*** Information shown Section Begins ***

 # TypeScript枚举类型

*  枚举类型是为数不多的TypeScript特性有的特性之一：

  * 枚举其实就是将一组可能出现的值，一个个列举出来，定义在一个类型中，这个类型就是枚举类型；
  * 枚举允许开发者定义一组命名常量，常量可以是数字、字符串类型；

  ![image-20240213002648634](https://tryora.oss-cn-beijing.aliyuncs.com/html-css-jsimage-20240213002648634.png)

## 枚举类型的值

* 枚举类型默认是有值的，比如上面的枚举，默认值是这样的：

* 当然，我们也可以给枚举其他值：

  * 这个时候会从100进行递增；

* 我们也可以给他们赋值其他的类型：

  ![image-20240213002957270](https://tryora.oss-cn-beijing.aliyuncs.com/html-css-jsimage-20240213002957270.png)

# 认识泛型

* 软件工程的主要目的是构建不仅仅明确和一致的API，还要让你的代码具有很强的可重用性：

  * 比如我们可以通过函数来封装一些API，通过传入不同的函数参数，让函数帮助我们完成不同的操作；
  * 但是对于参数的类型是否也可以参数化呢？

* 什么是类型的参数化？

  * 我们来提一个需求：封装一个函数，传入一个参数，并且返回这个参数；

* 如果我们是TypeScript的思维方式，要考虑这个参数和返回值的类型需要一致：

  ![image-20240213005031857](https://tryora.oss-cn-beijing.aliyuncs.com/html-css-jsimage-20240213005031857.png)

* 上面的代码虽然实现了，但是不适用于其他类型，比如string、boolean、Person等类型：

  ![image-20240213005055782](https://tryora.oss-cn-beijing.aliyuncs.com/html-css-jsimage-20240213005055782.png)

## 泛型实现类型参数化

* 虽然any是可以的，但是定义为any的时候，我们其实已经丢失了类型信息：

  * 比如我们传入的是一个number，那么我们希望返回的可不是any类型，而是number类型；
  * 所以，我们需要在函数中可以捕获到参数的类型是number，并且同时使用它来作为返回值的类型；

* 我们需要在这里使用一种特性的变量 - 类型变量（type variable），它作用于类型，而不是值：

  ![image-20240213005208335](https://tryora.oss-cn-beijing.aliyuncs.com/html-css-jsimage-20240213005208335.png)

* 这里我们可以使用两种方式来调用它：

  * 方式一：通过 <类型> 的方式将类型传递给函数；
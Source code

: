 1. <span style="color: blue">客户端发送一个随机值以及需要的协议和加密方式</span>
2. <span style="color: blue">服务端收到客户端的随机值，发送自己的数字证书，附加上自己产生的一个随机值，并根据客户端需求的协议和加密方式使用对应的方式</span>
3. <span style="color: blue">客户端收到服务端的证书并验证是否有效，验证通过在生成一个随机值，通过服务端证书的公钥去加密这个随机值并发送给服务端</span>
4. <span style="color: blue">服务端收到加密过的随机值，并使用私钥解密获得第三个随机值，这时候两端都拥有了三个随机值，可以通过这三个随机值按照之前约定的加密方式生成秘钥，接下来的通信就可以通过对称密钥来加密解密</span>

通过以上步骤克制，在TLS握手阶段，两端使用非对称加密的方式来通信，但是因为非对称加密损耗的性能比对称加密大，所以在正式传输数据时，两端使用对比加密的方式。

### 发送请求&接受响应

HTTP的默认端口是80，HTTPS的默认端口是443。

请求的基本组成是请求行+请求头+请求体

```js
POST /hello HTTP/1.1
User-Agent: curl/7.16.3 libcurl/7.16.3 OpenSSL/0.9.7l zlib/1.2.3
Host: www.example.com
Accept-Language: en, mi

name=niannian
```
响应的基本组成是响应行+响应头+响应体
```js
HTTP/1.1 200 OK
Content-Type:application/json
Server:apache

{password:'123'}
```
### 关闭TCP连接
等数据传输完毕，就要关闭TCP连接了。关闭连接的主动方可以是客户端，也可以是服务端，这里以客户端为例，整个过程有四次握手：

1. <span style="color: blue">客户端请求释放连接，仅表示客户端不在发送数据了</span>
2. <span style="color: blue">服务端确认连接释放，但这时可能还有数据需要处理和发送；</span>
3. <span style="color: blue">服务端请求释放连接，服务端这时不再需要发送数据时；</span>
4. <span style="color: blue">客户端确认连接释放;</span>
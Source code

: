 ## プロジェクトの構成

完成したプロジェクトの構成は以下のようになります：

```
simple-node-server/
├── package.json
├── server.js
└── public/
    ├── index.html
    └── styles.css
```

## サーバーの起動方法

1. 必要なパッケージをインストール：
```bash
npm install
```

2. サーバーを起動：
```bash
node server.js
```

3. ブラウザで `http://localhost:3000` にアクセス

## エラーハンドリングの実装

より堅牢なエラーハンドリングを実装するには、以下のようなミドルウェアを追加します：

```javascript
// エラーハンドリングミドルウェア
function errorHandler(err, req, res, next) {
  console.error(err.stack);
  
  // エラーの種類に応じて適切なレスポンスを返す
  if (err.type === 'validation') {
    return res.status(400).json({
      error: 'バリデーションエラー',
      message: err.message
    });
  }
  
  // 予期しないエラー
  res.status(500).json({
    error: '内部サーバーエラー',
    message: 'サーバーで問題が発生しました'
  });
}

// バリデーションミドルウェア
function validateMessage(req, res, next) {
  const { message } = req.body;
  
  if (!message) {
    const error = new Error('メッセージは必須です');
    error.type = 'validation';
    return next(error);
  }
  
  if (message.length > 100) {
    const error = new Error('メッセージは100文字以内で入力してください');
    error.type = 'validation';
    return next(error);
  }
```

*** Information shown Section Ends ***

Your task
Check each line of the material for the word "aliyuncs". Copy the ones that have it.

Your solution
  ![image-20240213002648634](https://tryora.oss-cn-beijing.aliyuncs.com/html-css-jsimage-20240213002648634.png)
  ![image-20240213002957270](https://tryora.oss-cn-beijing.aliyuncs.com/html-css-jsimage-20240213002957270.png)
  ![image-20240213005031857](https://tryora.oss-cn-beijing.aliyuncs.com/html-css-jsimage-20240213005031857.png)
  ![image-20240213005055782](https://tryora.oss-cn-beijing.aliyuncs.com/html-css-jsimage-20240213005055782.png)
  ![image-20240213005208335](https://tryora.oss-cn-beijing.aliyuncs.com/html-css-jsimage-20240213005208335.png)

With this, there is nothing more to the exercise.